Pictures paired with source code:
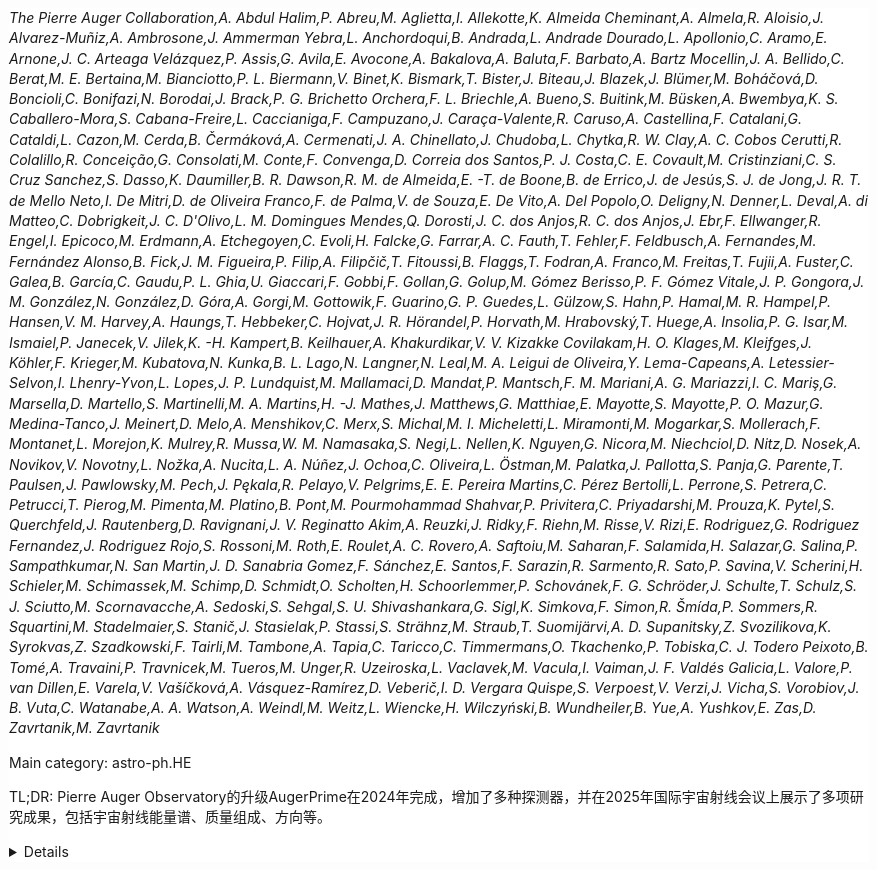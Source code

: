 *The Pierre Auger Collaboration,A. Abdul Halim,P. Abreu,M. Aglietta,I. Allekotte,K. Almeida Cheminant,A. Almela,R. Aloisio,J. Alvarez-Muñiz,A. Ambrosone,J. Ammerman Yebra,L. Anchordoqui,B. Andrada,L. Andrade Dourado,L. Apollonio,C. Aramo,E. Arnone,J. C. Arteaga Velázquez,P. Assis,G. Avila,E. Avocone,A. Bakalova,A. Baluta,F. Barbato,A. Bartz Mocellin,J. A. Bellido,C. Berat,M. E. Bertaina,M. Bianciotto,P. L. Biermann,V. Binet,K. Bismark,T. Bister,J. Biteau,J. Blazek,J. Blümer,M. Boháčová,D. Boncioli,C. Bonifazi,N. Borodai,J. Brack,P. G. Brichetto Orchera,F. L. Briechle,A. Bueno,S. Buitink,M. Büsken,A. Bwembya,K. S. Caballero-Mora,S. Cabana-Freire,L. Caccianiga,F. Campuzano,J. Caraça-Valente,R. Caruso,A. Castellina,F. Catalani,G. Cataldi,L. Cazon,M. Cerda,B. Čermáková,A. Cermenati,J. A. Chinellato,J. Chudoba,L. Chytka,R. W. Clay,A. C. Cobos Cerutti,R. Colalillo,R. Conceição,G. Consolati,M. Conte,F. Convenga,D. Correia dos Santos,P. J. Costa,C. E. Covault,M. Cristinziani,C. S. Cruz Sanchez,S. Dasso,K. Daumiller,B. R. Dawson,R. M. de Almeida,E. -T. de Boone,B. de Errico,J. de Jesús,S. J. de Jong,J. R. T. de Mello Neto,I. De Mitri,D. de Oliveira Franco,F. de Palma,V. de Souza,E. De Vito,A. Del Popolo,O. Deligny,N. Denner,L. Deval,A. di Matteo,C. Dobrigkeit,J. C. D'Olivo,L. M. Domingues Mendes,Q. Dorosti,J. C. dos Anjos,R. C. dos Anjos,J. Ebr,F. Ellwanger,R. Engel,I. Epicoco,M. Erdmann,A. Etchegoyen,C. Evoli,H. Falcke,G. Farrar,A. C. Fauth,T. Fehler,F. Feldbusch,A. Fernandes,M. Fernández Alonso,B. Fick,J. M. Figueira,P. Filip,A. Filipčič,T. Fitoussi,B. Flaggs,T. Fodran,A. Franco,M. Freitas,T. Fujii,A. Fuster,C. Galea,B. García,C. Gaudu,P. L. Ghia,U. Giaccari,F. Gobbi,F. Gollan,G. Golup,M. Gómez Berisso,P. F. Gómez Vitale,J. P. Gongora,J. M. González,N. González,D. Góra,A. Gorgi,M. Gottowik,F. Guarino,G. P. Guedes,L. Gülzow,S. Hahn,P. Hamal,M. R. Hampel,P. Hansen,V. M. Harvey,A. Haungs,T. Hebbeker,C. Hojvat,J. R. Hörandel,P. Horvath,M. Hrabovský,T. Huege,A. Insolia,P. G. Isar,M. Ismaiel,P. Janecek,V. Jilek,K. -H. Kampert,B. Keilhauer,A. Khakurdikar,V. V. Kizakke Covilakam,H. O. Klages,M. Kleifges,J. Köhler,F. Krieger,M. Kubatova,N. Kunka,B. L. Lago,N. Langner,N. Leal,M. A. Leigui de Oliveira,Y. Lema-Capeans,A. Letessier-Selvon,I. Lhenry-Yvon,L. Lopes,J. P. Lundquist,M. Mallamaci,D. Mandat,P. Mantsch,F. M. Mariani,A. G. Mariazzi,I. C. Mariş,G. Marsella,D. Martello,S. Martinelli,M. A. Martins,H. -J. Mathes,J. Matthews,G. Matthiae,E. Mayotte,S. Mayotte,P. O. Mazur,G. Medina-Tanco,J. Meinert,D. Melo,A. Menshikov,C. Merx,S. Michal,M. I. Micheletti,L. Miramonti,M. Mogarkar,S. Mollerach,F. Montanet,L. Morejon,K. Mulrey,R. Mussa,W. M. Namasaka,S. Negi,L. Nellen,K. Nguyen,G. Nicora,M. Niechciol,D. Nitz,D. Nosek,A. Novikov,V. Novotny,L. Nožka,A. Nucita,L. A. Núñez,J. Ochoa,C. Oliveira,L. Östman,M. Palatka,J. Pallotta,S. Panja,G. Parente,T. Paulsen,J. Pawlowsky,M. Pech,J. Pękala,R. Pelayo,V. Pelgrims,E. E. Pereira Martins,C. Pérez Bertolli,L. Perrone,S. Petrera,C. Petrucci,T. Pierog,M. Pimenta,M. Platino,B. Pont,M. Pourmohammad Shahvar,P. Privitera,C. Priyadarshi,M. Prouza,K. Pytel,S. Querchfeld,J. Rautenberg,D. Ravignani,J. V. Reginatto Akim,A. Reuzki,J. Ridky,F. Riehn,M. Risse,V. Rizi,E. Rodriguez,G. Rodriguez Fernandez,J. Rodriguez Rojo,S. Rossoni,M. Roth,E. Roulet,A. C. Rovero,A. Saftoiu,M. Saharan,F. Salamida,H. Salazar,G. Salina,P. Sampathkumar,N. San Martin,J. D. Sanabria Gomez,F. Sánchez,E. Santos,F. Sarazin,R. Sarmento,R. Sato,P. Savina,V. Scherini,H. Schieler,M. Schimassek,M. Schimp,D. Schmidt,O. Scholten,H. Schoorlemmer,P. Schovánek,F. G. Schröder,J. Schulte,T. Schulz,S. J. Sciutto,M. Scornavacche,A. Sedoski,S. Sehgal,S. U. Shivashankara,G. Sigl,K. Simkova,F. Simon,R. Šmída,P. Sommers,R. Squartini,M. Stadelmaier,S. Stanič,J. Stasielak,P. Stassi,S. Strähnz,M. Straub,T. Suomijärvi,A. D. Supanitsky,Z. Svozilikova,K. Syrokvas,Z. Szadkowski,F. Tairli,M. Tambone,A. Tapia,C. Taricco,C. Timmermans,O. Tkachenko,P. Tobiska,C. J. Todero Peixoto,B. Tomé,A. Travaini,P. Travnicek,M. Tueros,M. Unger,R. Uzeiroska,L. Vaclavek,M. Vacula,I. Vaiman,J. F. Valdés Galicia,L. Valore,P. van Dillen,E. Varela,V. Vašíčková,A. Vásquez-Ramírez,D. Veberič,I. D. Vergara Quispe,S. Verpoest,V. Verzi,J. Vicha,S. Vorobiov,J. B. Vuta,C. Watanabe,A. A. Watson,A. Weindl,M. Weitz,L. Wiencke,H. Wilczyński,B. Wundheiler,B. Yue,A. Yushkov,E. Zas,D. Zavrtanik,M. Zavrtanik*

Main category: astro-ph.HE

TL;DR: Pierre Auger Observatory的升级AugerPrime在2024年完成，增加了多种探测器，并在2025年国际宇宙射线会议上展示了多项研究成果，包括宇宙射线能量谱、质量组成、方向等。


<details><summary>Details</summary></details>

→ **WORK ORDER**
Copy exactly the line that contains "Main category: astro-ph.HE" and every line after it through the end of the entries, with nothing added.

→ **TASK RESULT**
Main category: astro-ph.HE

TL;DR: Pierre Auger Observatory的升级AugerPrime在2024年完成，增加了多种探测器，并在2025年国际宇宙射线会议上展示了多项研究成果，包括宇宙射线能量谱、质量组成、方向等。


<details><summary>Details</summary></details>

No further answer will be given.